##### Exercise input #####
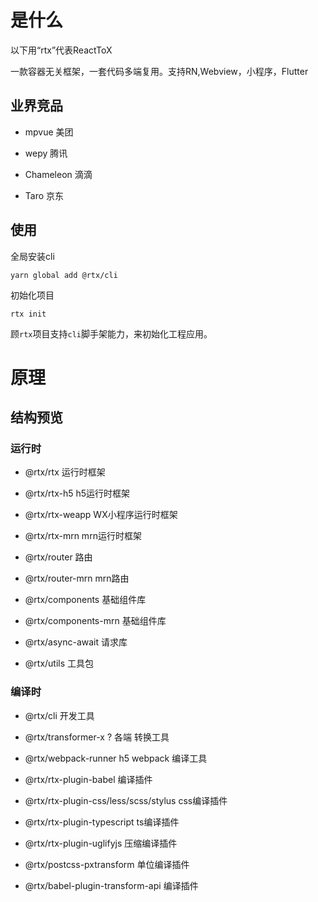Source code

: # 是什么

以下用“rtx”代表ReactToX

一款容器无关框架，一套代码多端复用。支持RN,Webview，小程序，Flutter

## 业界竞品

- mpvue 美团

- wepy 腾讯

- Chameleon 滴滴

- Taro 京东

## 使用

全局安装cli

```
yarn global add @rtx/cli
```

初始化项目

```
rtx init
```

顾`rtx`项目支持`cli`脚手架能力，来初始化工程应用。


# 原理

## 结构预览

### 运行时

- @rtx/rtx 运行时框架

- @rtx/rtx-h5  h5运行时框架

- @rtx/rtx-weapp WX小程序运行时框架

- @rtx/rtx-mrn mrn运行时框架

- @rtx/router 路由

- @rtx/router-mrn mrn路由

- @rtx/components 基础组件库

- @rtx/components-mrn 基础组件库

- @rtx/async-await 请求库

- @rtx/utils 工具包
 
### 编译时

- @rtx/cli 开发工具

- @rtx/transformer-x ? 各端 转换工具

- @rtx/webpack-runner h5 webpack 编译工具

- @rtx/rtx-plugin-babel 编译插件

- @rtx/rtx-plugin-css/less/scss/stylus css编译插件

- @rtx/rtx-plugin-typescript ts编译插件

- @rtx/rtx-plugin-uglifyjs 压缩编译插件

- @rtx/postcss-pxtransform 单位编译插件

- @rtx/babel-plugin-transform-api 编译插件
#####
##### Exercise input #####
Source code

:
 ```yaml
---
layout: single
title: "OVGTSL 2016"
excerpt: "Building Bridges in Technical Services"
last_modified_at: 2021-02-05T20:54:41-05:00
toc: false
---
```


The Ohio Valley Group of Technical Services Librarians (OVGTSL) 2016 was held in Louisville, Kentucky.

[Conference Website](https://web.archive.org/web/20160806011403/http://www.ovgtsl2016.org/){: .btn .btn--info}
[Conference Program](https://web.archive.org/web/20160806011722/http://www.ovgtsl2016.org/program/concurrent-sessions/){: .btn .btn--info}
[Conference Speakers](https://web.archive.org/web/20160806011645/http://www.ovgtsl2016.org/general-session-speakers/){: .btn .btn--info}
#####
##### Exercise input #####
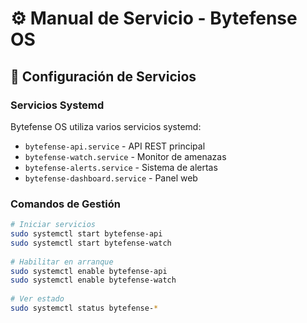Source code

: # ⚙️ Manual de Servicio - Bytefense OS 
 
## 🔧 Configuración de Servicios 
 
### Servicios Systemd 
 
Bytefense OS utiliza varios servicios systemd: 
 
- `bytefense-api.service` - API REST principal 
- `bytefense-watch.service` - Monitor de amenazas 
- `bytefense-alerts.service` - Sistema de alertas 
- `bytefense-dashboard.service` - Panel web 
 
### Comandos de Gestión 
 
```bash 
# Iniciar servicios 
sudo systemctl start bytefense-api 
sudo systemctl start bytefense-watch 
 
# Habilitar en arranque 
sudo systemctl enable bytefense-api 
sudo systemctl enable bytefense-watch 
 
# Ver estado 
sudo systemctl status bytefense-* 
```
#####
Task description.
Your reply should be only the number of lines in the preceding data that include the word "sudo".

Expected answer.
5